Data items:
+ + + +
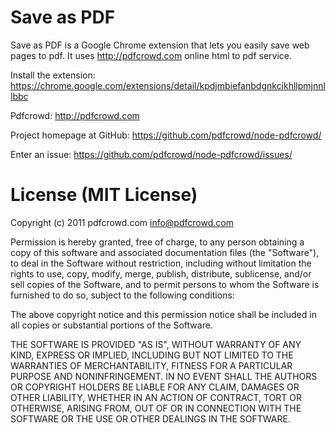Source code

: # Save as PDF


Save as PDF is a Google Chrome extension that lets you easily save web pages to
pdf. It uses <http://pdfcrowd.com> online html to pdf service.


Install the extension:
 <https://chrome.google.com/extensions/detail/kpdjmbiefanbdgnkcikhllpmjnnllbbc>

Pdfcrowd:
 <http://pdfcrowd.com>

Project homepage at GitHub:
 <https://github.com/pdfcrowd/node-pdfcrowd/>

Enter an issue:
 <https://github.com/pdfcrowd/node-pdfcrowd/issues/>
 
 
# License (MIT License)

Copyright (c) 2011 pdfcrowd.com <info@pdfcrowd.com>

Permission is hereby granted, free of charge, to any person obtaining a copy
of this software and associated documentation files (the "Software"), to deal
in the Software without restriction, including without limitation the rights
to use, copy, modify, merge, publish, distribute, sublicense, and/or sell
copies of the Software, and to permit persons to whom the Software is
furnished to do so, subject to the following conditions:

The above copyright notice and this permission notice shall be included in
all copies or substantial portions of the Software.

THE SOFTWARE IS PROVIDED "AS IS", WITHOUT WARRANTY OF ANY KIND, EXPRESS OR
IMPLIED, INCLUDING BUT NOT LIMITED TO THE WARRANTIES OF MERCHANTABILITY,
FITNESS FOR A PARTICULAR PURPOSE AND NONINFRINGEMENT. IN NO EVENT SHALL THE
AUTHORS OR COPYRIGHT HOLDERS BE LIABLE FOR ANY CLAIM, DAMAGES OR OTHER
LIABILITY, WHETHER IN AN ACTION OF CONTRACT, TORT OR OTHERWISE, ARISING FROM,
OUT OF OR IN CONNECTION WITH THE SOFTWARE OR THE USE OR OTHER DEALINGS IN
THE SOFTWARE.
+ + + +
The expected output is the lines from the one with "FITNESS FOR A" through the end of the data, exactly as written and nothing more.

▸ Response to the task:
FITNESS FOR A PARTICULAR PURPOSE AND NONINFRINGEMENT. IN NO EVENT SHALL THE
AUTHORS OR COPYRIGHT HOLDERS BE LIABLE FOR ANY CLAIM, DAMAGES OR OTHER
LIABILITY, WHETHER IN AN ACTION OF CONTRACT, TORT OR OTHERWISE, ARISING FROM,
OUT OF OR IN CONNECTION WITH THE SOFTWARE OR THE USE OR OTHER DEALINGS IN
THE SOFTWARE.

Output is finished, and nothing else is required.